Saved entries:
'''

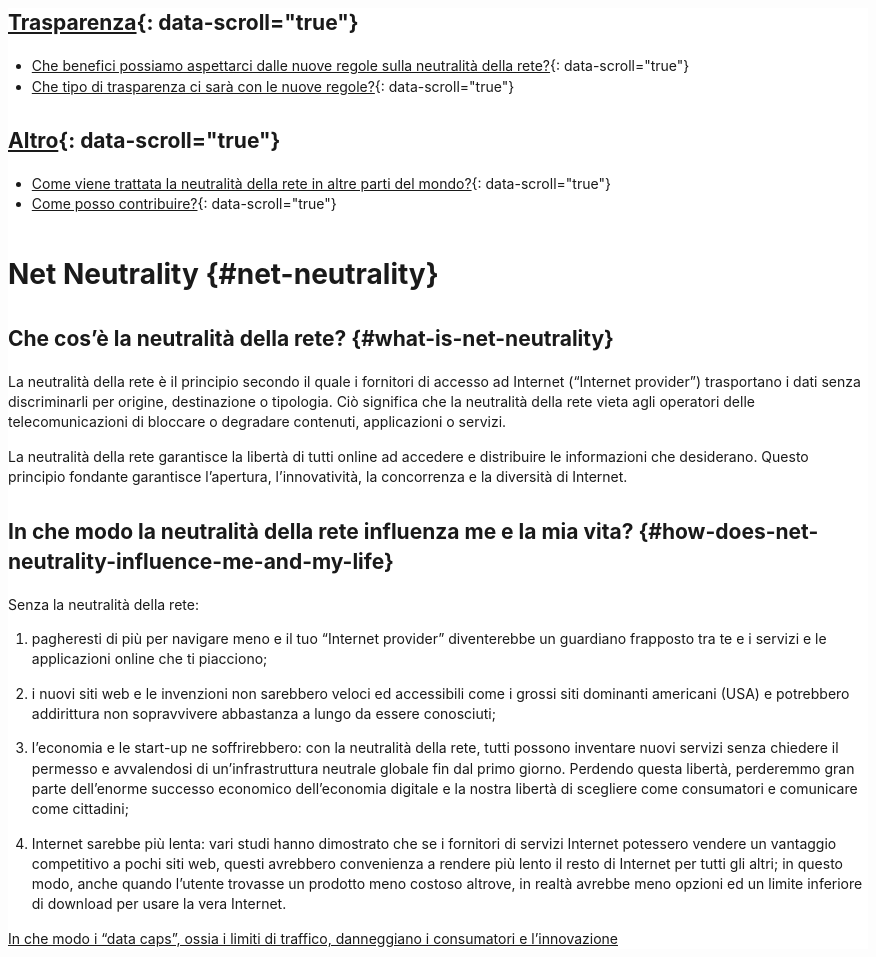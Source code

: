 ## [Trasparenza](#transparency){: data-scroll="true"}
- [Che benefici possiamo aspettarci dalle nuove regole sulla neutralità della rete?](#what-benefits-can-we-expect-with-the-new-net-neutrality-rules){: data-scroll="true"}
- [Che tipo di trasparenza ci sarà con le nuove regole?](#what-type-of-transparency-can-be-expected-with-the-new-rules){: data-scroll="true"}

## [Altro](#other){: data-scroll="true"}
- [Come viene trattata la neutralità della rete in altre parti del mondo?](#how-is-net-neutrality-dealt-with-in-other-parts-of-the-world){: data-scroll="true"}
- [Come posso contribuire?](#how-can-i-help-you){: data-scroll="true"}


# Net Neutrality {#net-neutrality}

## Che cos’è la neutralità della rete? {#what-is-net-neutrality}

La neutralità della rete è il principio secondo il quale i fornitori di accesso ad Internet (“Internet provider”) trasportano i dati senza discriminarli per origine, destinazione o tipologia. Ciò significa che la neutralità della rete vieta agli operatori delle telecomunicazioni di bloccare o degradare contenuti, applicazioni o servizi.

La neutralità della rete garantisce la libertà di tutti online ad accedere e distribuire le informazioni che desiderano. Questo principio fondante garantisce l’apertura, l’innovatività, la concorrenza e la diversità di Internet.

## In che modo la neutralità della rete influenza me e la mia vita? {#how-does-net-neutrality-influence-me-and-my-life}

Senza la neutralità della rete:

1. pagheresti di più per navigare meno e il tuo “Internet provider” diventerebbe un guardiano frapposto tra te e i servizi e le applicazioni online che ti piacciono;

2. i nuovi siti web e le invenzioni non sarebbero veloci ed accessibili come i grossi siti dominanti americani (USA) e potrebbero addirittura non sopravvivere abbastanza a lungo da essere conosciuti;

3. l’economia e le start-up ne soffrirebbero: con la neutralità della rete, tutti possono inventare nuovi servizi senza chiedere il permesso e avvalendosi di un’infrastruttura neutrale globale fin dal primo giorno. Perdendo questa libertà, perderemmo gran parte dell’enorme successo economico dell’economia digitale e la nostra libertà di scegliere come consumatori e comunicare come cittadini;

4. Internet sarebbe più lenta: vari studi hanno dimostrato che se i fornitori di servizi Internet potessero vendere un vantaggio competitivo a pochi siti web, questi avrebbero convenienza a rendere più lento il resto di Internet per tutti gli altri; in questo modo, anche quando l’utente trovasse un prodotto meno costoso altrove, in realtà avrebbe meno opzioni ed un limite inferiore di download per usare la vera Internet.

[In che modo i “data caps”, ossia i limiti di traffico, danneggiano i consumatori e l’innovazione](https://www.newamerica.org/oti/artificial-scarcity/)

'''

## Problem
The answer must be an exact copy of the records, with no pictures in it.

## Result
Source code

: ## [Trasparenza](#transparency){: data-scroll="true"}
- [Che benefici possiamo aspettarci dalle nuove regole sulla neutralità della rete?](#what-benefits-can-we-expect-with-the-new-net-neutrality-rules){: data-scroll="true"}
- [Che tipo di trasparenza ci sarà con le nuove regole?](#what-type-of-transparency-can-be-expected-with-the-new-rules){: data-scroll="true"}

## [Altro](#other){: data-scroll="true"}
- [Come viene trattata la neutralità della rete in altre parti del mondo?](#how-is-net-neutrality-dealt-with-in-other-parts-of-the-world){: data-scroll="true"}
- [Come posso contribuire?](#how-can-i-help-you){: data-scroll="true"}


# Net Neutrality {#net-neutrality}

## Che cos’è la neutralità della rete? {#what-is-net-neutrality}

La neutralità della rete è il principio secondo il quale i fornitori di accesso ad Internet (“Internet provider”) trasportano i dati senza discriminarli per origine, destinazione o tipologia. Ciò significa che la neutralità della rete vieta agli operatori delle telecomunicazioni di bloccare o degradare contenuti, applicazioni o servizi.

La neutralità della rete garantisce la libertà di tutti online ad accedere e distribuire le informazioni che desiderano. Questo principio fondante garantisce l’apertura, l’innovatività, la concorrenza e la diversità di Internet.

## In che modo la neutralità della rete influenza me e la mia vita? {#how-does-net-neutrality-influence-me-and-my-life}

Senza la neutralità della rete:

1. pagheresti di più per navigare meno e il tuo “Internet provider” diventerebbe un guardiano frapposto tra te e i servizi e le applicazioni online che ti piacciono;

2. i nuovi siti web e le invenzioni non sarebbero veloci ed accessibili come i grossi siti dominanti americani (USA) e potrebbero addirittura non sopravvivere abbastanza a lungo da essere conosciuti;

3. l’economia e le start-up ne soffrirebbero: con la neutralità della rete, tutti possono inventare nuovi servizi senza chiedere il permesso e avvalendosi di un’infrastruttura neutrale globale fin dal primo giorno. Perdendo questa libertà, perderemmo gran parte dell’enorme successo economico dell’economia digitale e la nostra libertà di scegliere come consumatori e comunicare come cittadini;

4. Internet sarebbe più lenta: vari studi hanno dimostrato che se i fornitori di servizi Internet potessero vendere un vantaggio competitivo a pochi siti web, questi avrebbero convenienza a rendere più lento il resto di Internet per tutti gli altri; in questo modo, anche quando l’utente trovasse un prodotto meno costoso altrove, in realtà avrebbe meno opzioni ed un limite inferiore di download per usare la vera Internet.

[In che modo i “data caps”, ossia i limiti di traffico, danneggiano i consumatori e l’innovazione](https://www.newamerica.org/oti/artificial-scarcity/)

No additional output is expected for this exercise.